WHAT IS BEING ASKED
All lines from the entries below that contain the string "throughout" should be copied out.

===== EXERCISE DATA =====

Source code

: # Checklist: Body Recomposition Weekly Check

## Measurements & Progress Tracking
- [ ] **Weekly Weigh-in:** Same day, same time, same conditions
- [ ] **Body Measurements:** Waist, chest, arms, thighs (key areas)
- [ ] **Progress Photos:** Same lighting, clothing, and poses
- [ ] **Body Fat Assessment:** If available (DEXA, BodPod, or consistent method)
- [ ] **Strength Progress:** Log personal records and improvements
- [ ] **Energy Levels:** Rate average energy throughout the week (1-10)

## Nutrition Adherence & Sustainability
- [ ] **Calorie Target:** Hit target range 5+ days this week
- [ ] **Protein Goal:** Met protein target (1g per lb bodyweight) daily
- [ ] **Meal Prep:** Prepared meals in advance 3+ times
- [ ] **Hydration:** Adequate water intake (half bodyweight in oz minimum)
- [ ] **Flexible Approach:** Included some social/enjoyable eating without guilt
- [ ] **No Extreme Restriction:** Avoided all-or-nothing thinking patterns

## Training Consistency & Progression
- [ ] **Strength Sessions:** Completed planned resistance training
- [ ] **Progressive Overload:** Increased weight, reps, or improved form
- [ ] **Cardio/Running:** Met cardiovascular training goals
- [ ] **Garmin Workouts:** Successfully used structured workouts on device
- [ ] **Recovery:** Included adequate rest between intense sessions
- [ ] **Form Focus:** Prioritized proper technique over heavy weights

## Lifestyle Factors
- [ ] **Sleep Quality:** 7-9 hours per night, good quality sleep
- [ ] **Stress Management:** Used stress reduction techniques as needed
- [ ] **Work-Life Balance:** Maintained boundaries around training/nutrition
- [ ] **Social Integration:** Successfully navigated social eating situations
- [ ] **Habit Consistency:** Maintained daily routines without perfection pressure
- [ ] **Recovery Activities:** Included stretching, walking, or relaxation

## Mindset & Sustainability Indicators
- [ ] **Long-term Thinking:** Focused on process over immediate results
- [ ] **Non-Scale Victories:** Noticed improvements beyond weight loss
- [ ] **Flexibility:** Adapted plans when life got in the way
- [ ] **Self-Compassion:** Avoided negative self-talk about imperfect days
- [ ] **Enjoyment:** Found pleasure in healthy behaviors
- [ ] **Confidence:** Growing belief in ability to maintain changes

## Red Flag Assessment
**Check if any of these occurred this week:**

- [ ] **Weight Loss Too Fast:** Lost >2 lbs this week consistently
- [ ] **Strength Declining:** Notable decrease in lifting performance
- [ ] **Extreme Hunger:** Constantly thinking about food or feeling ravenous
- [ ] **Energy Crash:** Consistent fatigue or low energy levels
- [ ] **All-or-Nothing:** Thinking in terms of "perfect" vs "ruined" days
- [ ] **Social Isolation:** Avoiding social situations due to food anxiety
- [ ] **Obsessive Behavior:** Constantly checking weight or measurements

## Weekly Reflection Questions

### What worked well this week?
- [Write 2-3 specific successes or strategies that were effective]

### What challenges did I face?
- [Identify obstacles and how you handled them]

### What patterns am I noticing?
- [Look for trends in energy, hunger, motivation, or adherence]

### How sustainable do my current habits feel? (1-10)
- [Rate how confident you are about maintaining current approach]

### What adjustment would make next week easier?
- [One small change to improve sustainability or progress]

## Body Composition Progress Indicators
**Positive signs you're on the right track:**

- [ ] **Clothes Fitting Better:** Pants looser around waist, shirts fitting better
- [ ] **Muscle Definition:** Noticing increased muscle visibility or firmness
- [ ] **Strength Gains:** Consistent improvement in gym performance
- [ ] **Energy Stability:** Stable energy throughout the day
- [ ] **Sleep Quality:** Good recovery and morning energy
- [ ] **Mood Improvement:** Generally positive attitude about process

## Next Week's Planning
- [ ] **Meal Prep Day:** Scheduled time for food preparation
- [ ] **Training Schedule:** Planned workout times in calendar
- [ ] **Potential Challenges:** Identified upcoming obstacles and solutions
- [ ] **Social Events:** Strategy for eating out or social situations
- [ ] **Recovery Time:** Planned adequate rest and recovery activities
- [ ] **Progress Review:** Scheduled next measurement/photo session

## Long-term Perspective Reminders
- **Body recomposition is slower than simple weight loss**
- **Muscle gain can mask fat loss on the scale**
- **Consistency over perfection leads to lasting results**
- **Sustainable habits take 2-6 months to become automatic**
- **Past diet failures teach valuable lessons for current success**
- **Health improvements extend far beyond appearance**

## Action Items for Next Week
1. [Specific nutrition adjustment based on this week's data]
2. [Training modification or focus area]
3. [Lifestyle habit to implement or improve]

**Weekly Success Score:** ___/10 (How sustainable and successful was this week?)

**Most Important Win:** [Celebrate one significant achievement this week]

=====
===== EXERCISE DATA =====

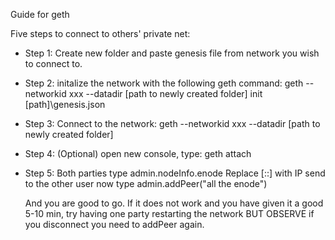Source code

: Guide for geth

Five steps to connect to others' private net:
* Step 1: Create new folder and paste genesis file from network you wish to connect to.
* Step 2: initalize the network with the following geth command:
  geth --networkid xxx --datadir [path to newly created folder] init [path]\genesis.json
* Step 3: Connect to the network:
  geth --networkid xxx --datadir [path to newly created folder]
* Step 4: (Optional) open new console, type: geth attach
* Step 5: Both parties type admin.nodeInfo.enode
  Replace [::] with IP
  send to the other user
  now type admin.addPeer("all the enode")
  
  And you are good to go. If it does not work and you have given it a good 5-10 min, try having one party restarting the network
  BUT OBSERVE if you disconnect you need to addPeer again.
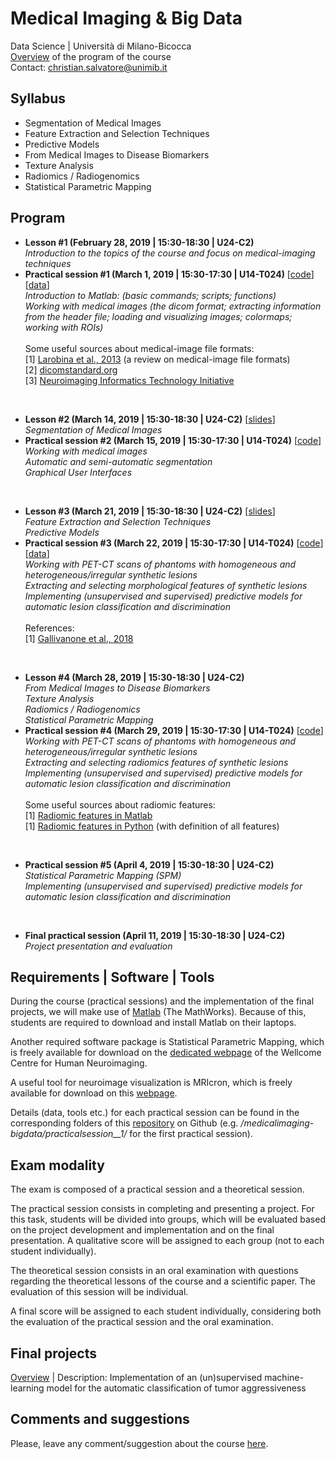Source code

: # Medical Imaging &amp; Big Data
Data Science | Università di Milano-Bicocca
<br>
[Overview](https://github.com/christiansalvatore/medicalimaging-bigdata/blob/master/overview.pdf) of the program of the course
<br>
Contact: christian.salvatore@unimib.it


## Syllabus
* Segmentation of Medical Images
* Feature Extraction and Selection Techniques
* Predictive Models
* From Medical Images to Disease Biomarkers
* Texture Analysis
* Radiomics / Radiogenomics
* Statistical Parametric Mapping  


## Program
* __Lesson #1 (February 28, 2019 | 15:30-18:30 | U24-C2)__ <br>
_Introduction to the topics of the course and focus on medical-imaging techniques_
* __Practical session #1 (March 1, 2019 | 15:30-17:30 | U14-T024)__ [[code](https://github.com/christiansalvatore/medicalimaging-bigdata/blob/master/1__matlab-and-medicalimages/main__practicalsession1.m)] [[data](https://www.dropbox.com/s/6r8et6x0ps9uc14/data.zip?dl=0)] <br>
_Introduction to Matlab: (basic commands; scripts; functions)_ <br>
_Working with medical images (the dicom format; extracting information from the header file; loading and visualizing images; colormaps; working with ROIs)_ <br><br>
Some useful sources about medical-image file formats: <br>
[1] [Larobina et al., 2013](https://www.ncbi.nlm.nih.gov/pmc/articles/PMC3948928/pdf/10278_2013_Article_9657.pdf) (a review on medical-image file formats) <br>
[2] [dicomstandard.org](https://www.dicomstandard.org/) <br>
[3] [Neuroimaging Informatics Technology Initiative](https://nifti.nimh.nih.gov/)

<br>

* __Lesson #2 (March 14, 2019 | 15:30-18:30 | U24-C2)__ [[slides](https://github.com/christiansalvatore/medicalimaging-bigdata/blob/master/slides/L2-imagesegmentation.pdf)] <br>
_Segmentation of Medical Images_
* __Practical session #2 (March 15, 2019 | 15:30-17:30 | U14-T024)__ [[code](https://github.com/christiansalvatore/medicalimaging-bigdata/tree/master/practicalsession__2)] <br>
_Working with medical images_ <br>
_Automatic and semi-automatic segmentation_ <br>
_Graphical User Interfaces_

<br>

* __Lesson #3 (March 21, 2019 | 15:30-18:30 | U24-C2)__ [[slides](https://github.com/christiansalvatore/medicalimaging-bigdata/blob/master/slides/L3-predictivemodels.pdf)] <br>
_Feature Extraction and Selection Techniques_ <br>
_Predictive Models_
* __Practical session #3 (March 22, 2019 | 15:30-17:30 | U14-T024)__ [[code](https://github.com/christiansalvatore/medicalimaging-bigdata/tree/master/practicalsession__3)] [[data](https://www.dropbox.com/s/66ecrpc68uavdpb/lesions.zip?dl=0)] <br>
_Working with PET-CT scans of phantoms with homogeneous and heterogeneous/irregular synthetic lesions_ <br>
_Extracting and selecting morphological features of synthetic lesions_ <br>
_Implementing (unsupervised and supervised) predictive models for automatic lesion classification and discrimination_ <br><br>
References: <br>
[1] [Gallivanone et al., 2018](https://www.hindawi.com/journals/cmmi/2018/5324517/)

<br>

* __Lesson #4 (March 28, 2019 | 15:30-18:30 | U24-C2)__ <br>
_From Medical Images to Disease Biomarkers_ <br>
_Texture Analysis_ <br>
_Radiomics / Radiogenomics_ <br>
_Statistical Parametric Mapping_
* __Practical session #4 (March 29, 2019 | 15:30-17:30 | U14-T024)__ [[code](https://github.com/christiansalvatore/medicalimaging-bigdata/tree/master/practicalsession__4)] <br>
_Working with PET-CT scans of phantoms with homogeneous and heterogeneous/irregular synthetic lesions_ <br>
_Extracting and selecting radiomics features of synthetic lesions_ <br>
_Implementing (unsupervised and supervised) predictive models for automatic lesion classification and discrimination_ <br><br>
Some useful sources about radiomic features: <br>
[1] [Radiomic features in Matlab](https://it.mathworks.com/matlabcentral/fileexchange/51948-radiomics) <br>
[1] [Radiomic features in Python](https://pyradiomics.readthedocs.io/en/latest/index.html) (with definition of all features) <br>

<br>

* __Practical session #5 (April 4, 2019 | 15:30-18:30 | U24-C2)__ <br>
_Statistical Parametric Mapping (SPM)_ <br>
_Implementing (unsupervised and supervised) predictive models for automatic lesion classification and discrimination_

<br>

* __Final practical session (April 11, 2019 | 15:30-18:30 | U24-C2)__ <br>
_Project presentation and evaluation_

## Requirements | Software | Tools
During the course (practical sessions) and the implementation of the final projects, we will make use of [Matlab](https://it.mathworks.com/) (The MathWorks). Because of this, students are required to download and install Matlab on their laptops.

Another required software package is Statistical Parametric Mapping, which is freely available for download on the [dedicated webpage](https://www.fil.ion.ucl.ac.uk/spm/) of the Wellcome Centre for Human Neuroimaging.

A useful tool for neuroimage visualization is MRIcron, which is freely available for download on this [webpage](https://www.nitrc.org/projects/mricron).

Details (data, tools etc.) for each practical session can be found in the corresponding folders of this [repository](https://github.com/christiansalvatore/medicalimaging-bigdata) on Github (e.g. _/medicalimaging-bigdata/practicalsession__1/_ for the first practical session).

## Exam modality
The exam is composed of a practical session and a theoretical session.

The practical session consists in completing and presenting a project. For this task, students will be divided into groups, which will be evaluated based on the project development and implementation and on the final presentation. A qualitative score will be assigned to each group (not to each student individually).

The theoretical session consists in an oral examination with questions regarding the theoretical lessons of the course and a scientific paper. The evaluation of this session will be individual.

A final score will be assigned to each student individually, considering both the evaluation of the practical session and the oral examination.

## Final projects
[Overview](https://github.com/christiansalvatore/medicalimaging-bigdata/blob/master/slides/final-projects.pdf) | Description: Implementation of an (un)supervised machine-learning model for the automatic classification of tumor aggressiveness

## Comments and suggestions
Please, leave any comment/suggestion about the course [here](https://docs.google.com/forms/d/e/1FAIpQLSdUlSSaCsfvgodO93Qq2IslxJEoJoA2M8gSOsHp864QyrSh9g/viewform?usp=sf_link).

=====
===== EXERCISE DATA =====

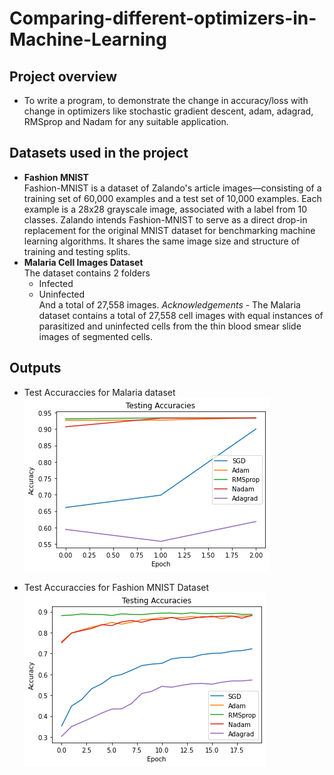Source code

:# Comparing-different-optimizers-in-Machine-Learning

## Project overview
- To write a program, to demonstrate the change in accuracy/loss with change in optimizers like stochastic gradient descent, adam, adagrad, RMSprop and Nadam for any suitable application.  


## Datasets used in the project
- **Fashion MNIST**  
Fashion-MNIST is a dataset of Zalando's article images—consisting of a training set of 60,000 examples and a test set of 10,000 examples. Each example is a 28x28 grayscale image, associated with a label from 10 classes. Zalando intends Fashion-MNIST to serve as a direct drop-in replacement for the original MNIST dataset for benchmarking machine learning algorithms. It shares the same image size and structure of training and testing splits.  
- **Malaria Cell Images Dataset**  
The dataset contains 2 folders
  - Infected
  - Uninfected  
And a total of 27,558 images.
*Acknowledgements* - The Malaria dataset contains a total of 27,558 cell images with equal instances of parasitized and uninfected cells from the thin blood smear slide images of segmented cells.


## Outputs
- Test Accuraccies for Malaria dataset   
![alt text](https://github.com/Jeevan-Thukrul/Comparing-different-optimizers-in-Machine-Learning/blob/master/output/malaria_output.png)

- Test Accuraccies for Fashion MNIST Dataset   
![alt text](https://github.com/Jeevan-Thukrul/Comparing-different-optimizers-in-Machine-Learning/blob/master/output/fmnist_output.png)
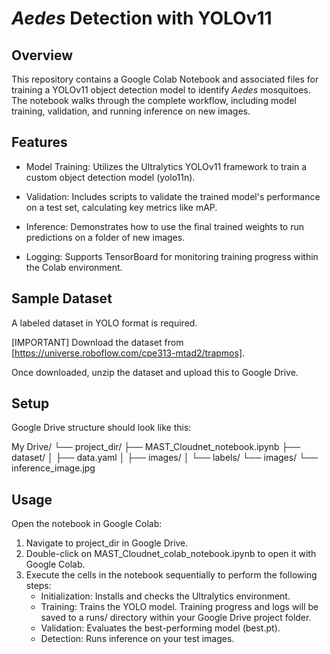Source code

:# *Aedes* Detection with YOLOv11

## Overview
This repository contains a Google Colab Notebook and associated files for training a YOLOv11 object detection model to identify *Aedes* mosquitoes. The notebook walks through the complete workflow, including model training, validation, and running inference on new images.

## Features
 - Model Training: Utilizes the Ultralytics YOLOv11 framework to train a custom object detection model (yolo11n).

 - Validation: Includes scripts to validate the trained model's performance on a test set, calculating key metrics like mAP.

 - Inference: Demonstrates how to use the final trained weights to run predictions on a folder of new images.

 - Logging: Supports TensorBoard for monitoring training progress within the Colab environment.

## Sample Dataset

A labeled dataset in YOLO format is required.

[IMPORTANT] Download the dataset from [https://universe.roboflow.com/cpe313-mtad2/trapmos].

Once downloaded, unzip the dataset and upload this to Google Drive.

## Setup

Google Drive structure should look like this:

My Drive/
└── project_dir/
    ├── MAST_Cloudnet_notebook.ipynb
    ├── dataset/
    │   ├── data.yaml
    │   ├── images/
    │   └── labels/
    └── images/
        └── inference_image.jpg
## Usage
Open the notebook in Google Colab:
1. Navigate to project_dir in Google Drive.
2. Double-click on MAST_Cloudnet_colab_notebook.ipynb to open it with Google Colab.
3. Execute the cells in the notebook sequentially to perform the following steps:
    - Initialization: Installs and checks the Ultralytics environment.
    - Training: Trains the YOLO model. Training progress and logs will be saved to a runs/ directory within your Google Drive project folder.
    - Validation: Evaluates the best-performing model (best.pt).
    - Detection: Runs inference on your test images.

=====

SOLUTION FOR THIS TASK
- [ ] **Energy Levels:** Rate average energy throughout the week (1-10)
- [ ] **Energy Stability:** Stable energy throughout the day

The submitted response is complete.